• _TASK STATEMENT_
Copy every line in the records below that contains the word "from".

• _EXTRACTED RECORDS_
--- START ---

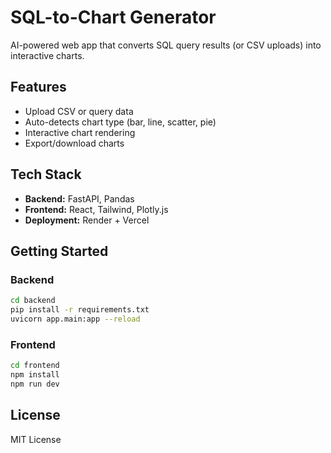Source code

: # SQL-to-Chart Generator


AI-powered web app that converts SQL query results (or CSV uploads) into interactive charts.


## Features
- Upload CSV or query data
- Auto-detects chart type (bar, line, scatter, pie)
- Interactive chart rendering
- Export/download charts


## Tech Stack
- **Backend:** FastAPI, Pandas
- **Frontend:** React, Tailwind, Plotly.js
- **Deployment:** Render + Vercel


## Getting Started
### Backend
```bash
cd backend
pip install -r requirements.txt
uvicorn app.main:app --reload
```


### Frontend
```bash
cd frontend
npm install
npm run dev
```


## License
MIT License
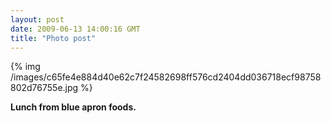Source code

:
 ```yaml
---
layout: post
date: 2009-06-13 14:00:16 GMT
title: "Photo post"
---
```

{% img /images/c65fe4e884d40e62c7f24582698ff576cd2404dd036718ecf98758802d76755e.jpg %}

<b>Lunch from blue apron foods.</b>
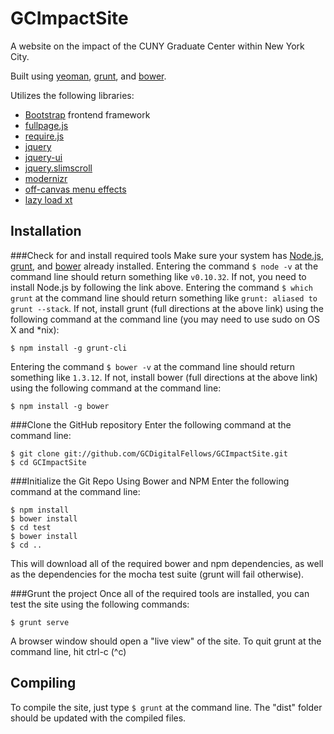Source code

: GCImpactSite
============

A website on the impact of the CUNY Graduate Center within New York City.

Built using [yeoman](http://yeoman.io/), [grunt](http://gruntjs.com/), and [bower](http://bower.io/).

Utilizes the following libraries:
- [Bootstrap](getbootstrap.com) frontend framework
- [fullpage.js](https://github.com/alvarotrigo/fullPage.js)
- [require.js](http://requirejs.org/)
- [jquery](http://jquery.com/)
- [jquery-ui](http://jqueryui.com/)
- [jquery.slimscroll](http://rocha.la/jQuery-slimScroll)
- [modernizr](http://modernizr.com/)
- [off-canvas menu effects](http://tympanus.net/codrops/2014/09/16/off-canvas-menu-effects/)
- [lazy load xt](https://github.com/ressio/lazy-load-xt/)

Installation
------------
###Check for and install required tools
Make sure your system has [Node.js](http://nodejs.org/download/), [grunt](http://gruntjs.com/), and [bower](http://bower.io/) already installed.
Entering the command `$ node -v` at the command line should return something like `v0.10.32`. If not, you need to install Node.js by following the link above.
Entering the command `$ which grunt` at the command line should return something like `grunt: aliased to grunt --stack`. If not, install grunt (full directions at the above link) using the following command at the command line (you may need to use sudo on OS X and *nix):
```
$ npm install -g grunt-cli
```
Entering the command `$ bower -v` at the command line should return something like `1.3.12`. If not, install bower (full directions at the above link) using the following command at the command line:
```
$ npm install -g bower
```

###Clone the GitHub repository
Enter the following command at the command line:
```
$ git clone git://github.com/GCDigitalFellows/GCImpactSite.git
$ cd GCImpactSite
```

###Initialize the Git Repo Using Bower and NPM
Enter the following command at the command line:
```
$ npm install
$ bower install
$ cd test
$ bower install
$ cd ..
```
This will download all of the required bower and npm dependencies, as well as the dependencies for the mocha test suite (grunt will fail otherwise).

###Grunt the project
Once all of the required tools are installed, you can test the site using the following commands:
```
$ grunt serve
```
A browser window should open a "live view" of the site. To quit grunt at the command line, hit ctrl-c (^c)

Compiling
---------
To compile the site, just type `$ grunt` at the command line. The "dist" folder should be updated with the compiled files.
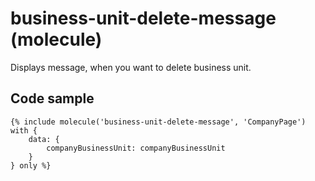 # business-unit-delete-message (molecule)

Displays message, when you want to delete business unit.

## Code sample

```
{% include molecule('business-unit-delete-message', 'CompanyPage') with {
    data: {
        companyBusinessUnit: companyBusinessUnit
    }
} only %}
```
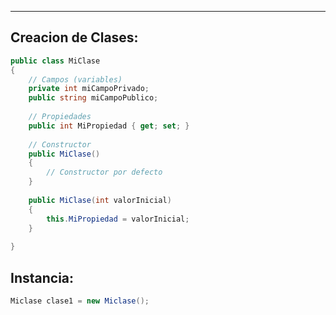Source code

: 
---
## Creacion de Clases:


```csharp
public class MiClase
{
    // Campos (variables)
    private int miCampoPrivado;
    public string miCampoPublico;
	
    // Propiedades
    public int MiPropiedad { get; set; }
	
    // Constructor
    public MiClase()
    {
        // Constructor por defecto
    }
	
    public MiClase(int valorInicial)
    {
        this.MiPropiedad = valorInicial;
    }
	
}

```

## Instancia:

```csharp
Miclase clase1 = new Miclase();
```

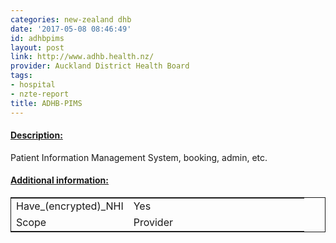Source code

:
 ```yaml
---
categories: new-zealand dhb
date: '2017-05-08 08:46:49'
id: adhbpims
layout: post
link: http://www.adhb.health.nz/
provider: Auckland District Health Board
tags:
- hospital
- nzte-report
title: ADHB-PIMS
---
```



 <h4> <u>Description:</u> </h4>
Patient Information Management System, booking, admin, etc.
 <h4> <u>Additional information:</u> </h4>
 <table style="border: 1px solid">
 <tr> <td width="40%">Have_(encrypted)_NHI</td> <td>Yes</td> </tr>
 <tr> <td width="40%">Scope</td> <td>Provider</td> </tr>
 </table>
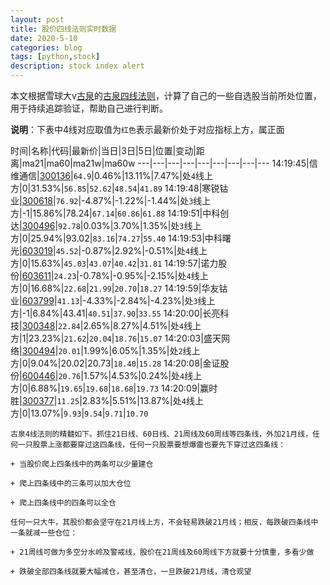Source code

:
 ```yaml
---
layout: post
title: 股价四线法则实时数据
date: 2020-5-10
categories: blog
tags: [python,stock]
description: stock index alert
---
```



本文根据雪球大v[古泉](https://xueqiu.com/u/7148646888)的[古泉四线法则](https://xueqiu.com/7148646888/130498192)，计算了自己的一些自选股当前所处位置，用于持续追踪验证，帮助自己进行判断。

**说明**：下表中4线对应取值为`红色`表示最新价处于对应指标上方，属正面

时间|名称|代码|最新价|当日|3日|5日|位置|变动|距离|ma21|ma60|ma21w|ma60w
---|---|---|---|---|---|---|---|---
14:19:45|信维通信|[300136](https://xueqiu.com/S/SZ300136)|`64.9`|0.46%|13.11%|7.47%|处`4`线上方|0|31.53%|`56.85`|`52.62`|`48.54`|`41.89`
14:19:48|寒锐钴业|[300618](https://xueqiu.com/S/SZ300618)|`76.92`|-4.87%|-1.22%|-1.44%|处`3`线上方|-1|15.86%|78.24|`67.14`|`60.86`|`61.88`
14:19:51|中科创达|[300496](https://xueqiu.com/S/SZ300496)|`92.78`|0.03%|3.70%|1.35%|处`3`线上方|0|25.94%|93.02|`83.16`|`74.27`|`55.40`
14:19:53|中科曙光|[603019](https://xueqiu.com/S/SH603019)|`45.52`|-0.87%|2.92%|-0.51%|处`4`线上方|0|15.63%|`45.03`|`43.07`|`40.42`|`31.81`
14:19:57|诺力股份|[603611](https://xueqiu.com/S/SH603611)|`24.23`|-0.78%|-0.95%|-2.15%|处`4`线上方|0|16.68%|`22.68`|`21.99`|`20.70`|`18.27`
14:19:59|华友钴业|[603799](https://xueqiu.com/S/SH603799)|`41.13`|-4.33%|-2.84%|-4.23%|处`3`线上方|-1|6.84%|43.41|`40.51`|`37.90`|`33.55`
14:20:00|长亮科技|[300348](https://xueqiu.com/S/SZ300348)|`22.84`|2.65%|8.27%|4.51%|处`4`线上方|1|23.23%|`21.62`|`20.04`|`18.76`|`15.07`
14:20:03|盛天网络|[300494](https://xueqiu.com/S/SZ300494)|`20.01`|1.99%|6.05%|1.35%|处`2`线上方|0|9.04%|20.02|20.73|`18.40`|`15.28`
14:20:08|金证股份|[600446](https://xueqiu.com/S/SH600446)|`20.76`|1.57%|4.53%|0.24%|处`4`线上方|0|6.88%|`19.65`|`19.68`|`18.68`|`19.73`
14:20:09|赢时胜|[300377](https://xueqiu.com/S/SZ300377)|`11.25`|2.83%|5.51%|13.87%|处`4`线上方|0|13.07%|`9.93`|`9.54`|`9.71`|`10.70`

```
古泉4线法则的精髓如下。抓住21日线、60日线、21周线及60周线等四条线，外加21月线，任何一只股票上涨都要穿过这四条线，任何一只股票要想爆雷也要先下穿过这四条线：

+ 当股价爬上四条线中的两条可以少量建仓

+ 爬上四条线中的三条可以加大仓位

+ 爬上四条线中的四条可以全仓

任何一只大牛，其股价都会坚守在21月线上方，不会轻易跌破21月线；相反，每跌破四条线中一条就减一些仓位：

+ 21周线可做为多空分水岭及警戒线，股价在21周线及60周线下方就要十分慎重，多看少做

+ 跌破全部四条线就要大幅减仓，甚至清仓，一旦跌破21月线，清仓观望
```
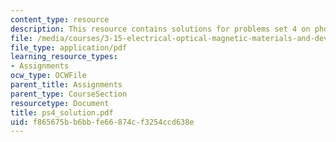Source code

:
 ```yaml
---
content_type: resource
description: This resource contains solutions for problems set 4 on photodevices.
file: /media/courses/3-15-electrical-optical-magnetic-materials-and-devices-fall-2006/f865675bb6bbfe66874cf3254ccd638e_ps4_solution.pdf
file_type: application/pdf
learning_resource_types:
- Assignments
ocw_type: OCWFile
parent_title: Assignments
parent_type: CourseSection
resourcetype: Document
title: ps4_solution.pdf
uid: f865675b-b6bb-fe66-874c-f3254ccd638e
---
```

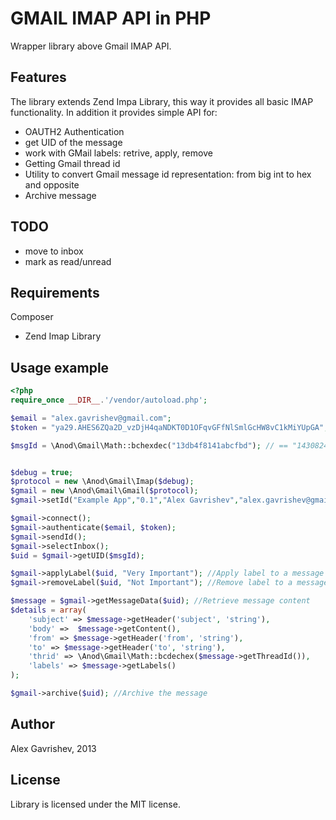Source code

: GMAIL IMAP API in PHP
=============================

Wrapper library above Gmail IMAP API.

## Features

The library extends Zend Impa Library, this way it provides all basic IMAP functionality.
In addition it provides simple API for:
 * OAUTH2 Authentication
 * get UID of the message
 * work with GMail labels: retrive, apply, remove
 * Getting Gmail thread id
 * Utility to convert Gmail message id representation: from big int to hex and opposite
 * Archive message

## TODO

* move to inbox
* mark as read/unread

## Requirements

Composer
  * Zend Imap Library

## Usage example

```php
<?php
require_once __DIR__.'/vendor/autoload.php';

$email = "alex.gavrishev@gmail.com";
$token = "ya29.AHES6ZQa2D_vzDjH4qaNDKT0D1OFqvGFfNlSmlGcHW8vC1kMiYUpGA";

$msgId = \Anod\Gmail\Math::bchexdec("13db4f8141abcfbd"); // == "1430824723191418813"


$debug = true;
$protocol = new \Anod\Gmail\Imap($debug);
$gmail = new \Anod\Gmail\Gmail($protocol);
$gmail->setId("Example App","0.1","Alex Gavrishev","alex.gavrishev@gmail.com");

$gmail->connect();
$gmail->authenticate($email, $token);
$gmail->sendId();
$gmail->selectInbox();
$uid = $gmail->getUID($msgId);

$gmail->applyLabel($uid, "Very Important"); //Apply label to a message with specific UID
$gmail->removeLabel($uid, "Not Important"); //Remove label to a message with specific UID

$message = $gmail->getMessageData($uid); //Retrieve message content
$details = array(
    'subject' => $message->getHeader('subject', 'string'),
    'body' =>  $message->getContent(),
    'from' => $message->getHeader('from', 'string'),
    'to' => $message->getHeader('to', 'string'),
    'thrid' => \Anod\Gmail\Math::bcdechex($message->getThreadId()),
	'labels' => $message->getLabels()
);

$gmail->archive($uid); //Archive the message

```

## Author

Alex Gavrishev, 2013

## License

Library is licensed under the MIT license.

--- END ---

• _EXERCISE RESULT_
<b>Lunch from blue apron foods.</b>
 * Utility to convert Gmail message id representation: from big int to hex and opposite
    'from' => $message->getHeader('from', 'string'),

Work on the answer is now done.